What is required:
Search the data for the string "pattern" and copy each line where it turns up.
** Opening Exercise data block **
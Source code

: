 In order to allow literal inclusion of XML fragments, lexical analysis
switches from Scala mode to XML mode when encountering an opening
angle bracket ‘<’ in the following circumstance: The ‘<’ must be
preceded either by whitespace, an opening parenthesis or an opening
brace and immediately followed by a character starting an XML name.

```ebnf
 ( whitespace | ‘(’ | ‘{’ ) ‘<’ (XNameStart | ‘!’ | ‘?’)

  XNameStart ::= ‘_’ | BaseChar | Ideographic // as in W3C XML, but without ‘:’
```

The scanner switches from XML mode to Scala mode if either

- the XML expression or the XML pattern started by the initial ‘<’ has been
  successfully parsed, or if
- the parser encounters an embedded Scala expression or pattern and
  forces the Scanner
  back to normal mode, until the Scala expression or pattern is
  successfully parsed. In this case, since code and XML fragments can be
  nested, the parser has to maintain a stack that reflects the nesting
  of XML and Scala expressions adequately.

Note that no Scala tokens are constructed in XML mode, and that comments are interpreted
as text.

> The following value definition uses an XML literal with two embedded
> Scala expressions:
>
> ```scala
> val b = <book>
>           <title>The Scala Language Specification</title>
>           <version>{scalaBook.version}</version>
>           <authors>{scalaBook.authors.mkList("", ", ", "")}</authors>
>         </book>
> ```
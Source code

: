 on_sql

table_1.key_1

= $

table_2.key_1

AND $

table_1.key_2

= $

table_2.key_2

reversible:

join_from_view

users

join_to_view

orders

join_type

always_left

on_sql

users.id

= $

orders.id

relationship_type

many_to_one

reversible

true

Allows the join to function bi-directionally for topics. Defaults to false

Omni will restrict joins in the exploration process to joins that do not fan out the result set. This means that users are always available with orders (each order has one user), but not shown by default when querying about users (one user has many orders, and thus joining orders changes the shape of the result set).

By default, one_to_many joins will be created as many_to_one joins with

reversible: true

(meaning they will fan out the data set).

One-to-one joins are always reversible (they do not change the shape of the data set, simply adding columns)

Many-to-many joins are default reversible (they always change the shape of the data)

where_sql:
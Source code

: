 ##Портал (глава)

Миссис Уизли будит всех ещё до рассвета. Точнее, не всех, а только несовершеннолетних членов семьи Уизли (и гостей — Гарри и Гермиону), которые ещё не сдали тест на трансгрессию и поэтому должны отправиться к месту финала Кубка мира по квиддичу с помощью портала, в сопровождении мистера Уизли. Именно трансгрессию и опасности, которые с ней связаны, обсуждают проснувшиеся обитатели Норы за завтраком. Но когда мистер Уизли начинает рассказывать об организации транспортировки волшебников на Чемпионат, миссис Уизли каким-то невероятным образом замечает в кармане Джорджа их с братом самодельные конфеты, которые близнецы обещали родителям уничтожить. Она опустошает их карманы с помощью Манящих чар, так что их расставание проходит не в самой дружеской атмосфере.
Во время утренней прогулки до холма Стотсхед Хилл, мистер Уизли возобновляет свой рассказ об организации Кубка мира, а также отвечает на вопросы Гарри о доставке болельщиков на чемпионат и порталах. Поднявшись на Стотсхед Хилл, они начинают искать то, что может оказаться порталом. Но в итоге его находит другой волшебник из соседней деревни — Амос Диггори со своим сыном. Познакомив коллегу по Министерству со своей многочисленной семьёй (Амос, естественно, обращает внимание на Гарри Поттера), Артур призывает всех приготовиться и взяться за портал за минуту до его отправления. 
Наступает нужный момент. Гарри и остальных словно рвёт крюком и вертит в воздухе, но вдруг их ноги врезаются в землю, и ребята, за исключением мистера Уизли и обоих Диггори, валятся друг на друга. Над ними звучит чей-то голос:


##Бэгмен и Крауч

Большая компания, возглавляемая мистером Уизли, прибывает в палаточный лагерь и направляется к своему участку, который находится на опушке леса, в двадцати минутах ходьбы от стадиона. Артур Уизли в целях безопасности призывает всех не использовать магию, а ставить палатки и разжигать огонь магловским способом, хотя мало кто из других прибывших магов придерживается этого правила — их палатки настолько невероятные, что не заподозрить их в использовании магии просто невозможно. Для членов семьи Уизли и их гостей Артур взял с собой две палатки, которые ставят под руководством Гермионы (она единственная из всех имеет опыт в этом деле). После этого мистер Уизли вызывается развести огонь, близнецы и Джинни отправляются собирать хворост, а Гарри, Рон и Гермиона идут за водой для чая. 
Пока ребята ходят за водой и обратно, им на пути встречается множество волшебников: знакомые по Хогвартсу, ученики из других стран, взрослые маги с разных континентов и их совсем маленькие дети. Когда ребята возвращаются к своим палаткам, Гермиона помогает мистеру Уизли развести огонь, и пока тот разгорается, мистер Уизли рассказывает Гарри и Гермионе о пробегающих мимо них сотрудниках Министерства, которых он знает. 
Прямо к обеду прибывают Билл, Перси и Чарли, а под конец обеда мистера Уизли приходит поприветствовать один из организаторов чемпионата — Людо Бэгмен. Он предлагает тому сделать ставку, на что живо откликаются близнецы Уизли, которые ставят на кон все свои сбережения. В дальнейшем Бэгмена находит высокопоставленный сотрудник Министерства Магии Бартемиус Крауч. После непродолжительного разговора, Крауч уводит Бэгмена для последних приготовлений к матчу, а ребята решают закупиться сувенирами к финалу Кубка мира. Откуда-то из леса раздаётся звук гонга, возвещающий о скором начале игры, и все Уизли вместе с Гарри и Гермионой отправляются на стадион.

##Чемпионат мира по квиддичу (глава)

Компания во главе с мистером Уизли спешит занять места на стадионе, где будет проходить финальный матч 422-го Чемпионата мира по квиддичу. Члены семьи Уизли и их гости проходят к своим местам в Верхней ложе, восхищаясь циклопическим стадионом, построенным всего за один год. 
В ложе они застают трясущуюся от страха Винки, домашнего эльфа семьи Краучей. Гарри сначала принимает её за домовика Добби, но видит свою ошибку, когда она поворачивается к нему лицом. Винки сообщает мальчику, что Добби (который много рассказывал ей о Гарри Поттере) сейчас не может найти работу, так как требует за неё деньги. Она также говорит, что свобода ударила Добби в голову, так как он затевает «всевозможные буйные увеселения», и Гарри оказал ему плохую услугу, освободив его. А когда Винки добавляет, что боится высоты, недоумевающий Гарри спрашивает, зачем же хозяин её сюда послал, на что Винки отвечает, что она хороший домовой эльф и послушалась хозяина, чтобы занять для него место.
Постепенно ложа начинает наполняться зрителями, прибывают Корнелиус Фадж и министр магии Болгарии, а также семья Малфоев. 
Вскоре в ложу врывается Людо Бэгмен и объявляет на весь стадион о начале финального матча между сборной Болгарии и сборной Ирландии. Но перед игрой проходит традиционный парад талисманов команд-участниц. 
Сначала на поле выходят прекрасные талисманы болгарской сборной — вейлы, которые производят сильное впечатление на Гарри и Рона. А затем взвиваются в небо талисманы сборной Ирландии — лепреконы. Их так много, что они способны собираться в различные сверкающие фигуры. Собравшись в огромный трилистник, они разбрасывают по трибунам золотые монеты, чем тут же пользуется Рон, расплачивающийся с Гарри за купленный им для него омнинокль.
** Closing Exercise data block **
Task result:
- the XML expression or the XML pattern started by the initial ‘<’ has been
- the parser encounters an embedded Scala expression or pattern and
  back to normal mode, until the Scala expression or pattern is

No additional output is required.